The first fight scene is entertaining in itself, but is taken to an extra level when it is meticulously reconstructed in Xu’s mind. The action is replayed, with added focus at the crucial moments, and embellished with Xu’s analysis. Deducing that Liu must have used qi energy and advanced fighting techniques, Xu exposes the ruse that he simply got lucky. Chan uses a range of visual effects, particularly to add precise detail to the development of internal wounds, a technique which remains effective throughout the film.

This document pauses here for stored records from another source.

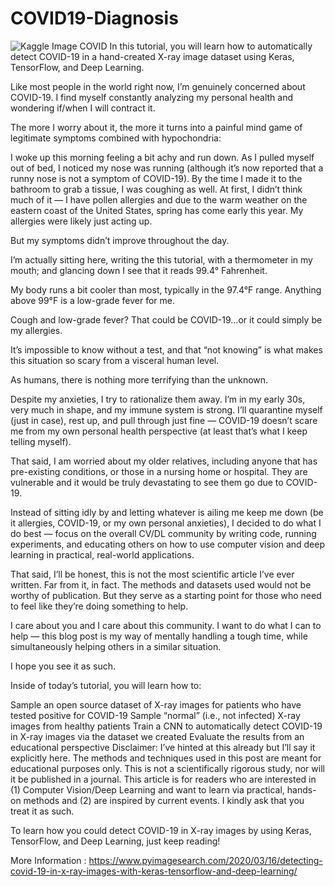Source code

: # COVID19-Diagnosis

![Kaggle Image COVID](https://www.pyimagesearch.com/wp-content/uploads/2020/03/covid19_keras_header.jpg)
In this tutorial, you will learn how to automatically detect COVID-19 in a hand-created X-ray image dataset using Keras, TensorFlow, and Deep Learning.

Like most people in the world right now, I’m genuinely concerned about COVID-19. I find myself constantly analyzing my personal health and wondering if/when I will contract it.

The more I worry about it, the more it turns into a painful mind game of legitimate symptoms combined with hypochondria:

I woke up this morning feeling a bit achy and run down.
As I pulled myself out of bed, I noticed my nose was running (although it’s now reported that a runny nose is not a symptom of COVID-19).
By the time I made it to the bathroom to grab a tissue, I was coughing as well.
At first, I didn’t think much of it — I have pollen allergies and due to the warm weather on the eastern coast of the United States, spring has come early this year. My allergies were likely just acting up.

But my symptoms didn’t improve throughout the day.

I’m actually sitting here, writing the this tutorial, with a thermometer in my mouth; and glancing down I see that it reads 99.4° Fahrenheit.

My body runs a bit cooler than most, typically in the 97.4°F range. Anything above 99°F is a low-grade fever for me.

Cough and low-grade fever? That could be COVID-19…or it could simply be my allergies.

It’s impossible to know without a test, and that “not knowing” is what makes this situation so scary from a visceral human level.

As humans, there is nothing more terrifying than the unknown.

Despite my anxieties, I try to rationalize them away. I’m in my early 30s, very much in shape, and my immune system is strong. I’ll quarantine myself (just in case), rest up, and pull through just fine — COVID-19 doesn’t scare me from my own personal health perspective (at least that’s what I keep telling myself).

That said, I am worried about my older relatives, including anyone that has pre-existing conditions, or those in a nursing home or hospital. They are vulnerable and it would be truly devastating to see them go due to COVID-19.

Instead of sitting idly by and letting whatever is ailing me keep me down (be it allergies, COVID-19, or my own personal anxieties), I decided to do what I do best — focus on the overall CV/DL community by writing code, running experiments, and educating others on how to use computer vision and deep learning in practical, real-world applications.

That said, I’ll be honest, this is not the most scientific article I’ve ever written. Far from it, in fact. The methods and datasets used would not be worthy of publication. But they serve as a starting point for those who need to feel like they’re doing something to help.

I care about you and I care about this community. I want to do what I can to help — this blog post is my way of mentally handling a tough time, while simultaneously helping others in a similar situation.

I hope you see it as such.

Inside of today’s tutorial, you will learn how to:

Sample an open source dataset of X-ray images for patients who have tested positive for COVID-19
Sample “normal” (i.e., not infected) X-ray images from healthy patients
Train a CNN to automatically detect COVID-19 in X-ray images via the dataset we created
Evaluate the results from an educational perspective
Disclaimer: I’ve hinted at this already but I’ll say it explicitly here. The methods and techniques used in this post are meant for educational purposes only. This is not a scientifically rigorous study, nor will it be published in a journal. This article is for readers who are interested in (1) Computer Vision/Deep Learning and want to learn via practical, hands-on methods and (2) are inspired by current events. I kindly ask that you treat it as such.

To learn how you could detect COVID-19 in X-ray images by using Keras, TensorFlow, and Deep Learning, just keep reading!

More Information : https://www.pyimagesearch.com/2020/03/16/detecting-covid-19-in-x-ray-images-with-keras-tensorflow-and-deep-learning/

Once Xu has confirmed there is more to Liu than meets the eye, the psychological conflict between the two men can begin. Xu’s character offers a unique perspective on the action, and Kaneshiro gives a measured performance, showing a studious exterior which harbors an intense passion. Tortured by the memory of setting a young criminal free early in his career, only for him to return home and poison his parents, Xu makes law the highest principle in life, placing it above all humanity. He is determined to bring Liu to justice, long before he discovers the extent of his violent past.
Liu is also a complex character, determined to live an ordinary life but evidently hiding something terrible. Dragon’s opening scene depicts him dining with his family in a tranquil home, and it is so genuine a moment that his sincere desire for reform cannot initially be doubted. However, as word of his whereabouts spreads, Liu’s resolve is sternly tested and he is forced to directly confront the demons of his past.
Chan is able to seamlessly blend genres, combining elements from drama, action and detective films, and this also serve to make a formal point within Dragon itself. We are presented with a world in transition — the old methods of existence are beginning to be superseded as new technologies ensure material prosperity in rural areas. There is a conflict between the scientific and the natural, the part and the whole, which is exemplified in the two central characters. Tradition, spirituality and man’s connection with nature are all challenged as the film develops, adding thematic depth to an exceptionally entertaining film.
Dragon’s consistently arresting narrative is backed up by strong performances, spectacular visuals, intense action sequences and beautiful cinematography, making it an exhilarating ride.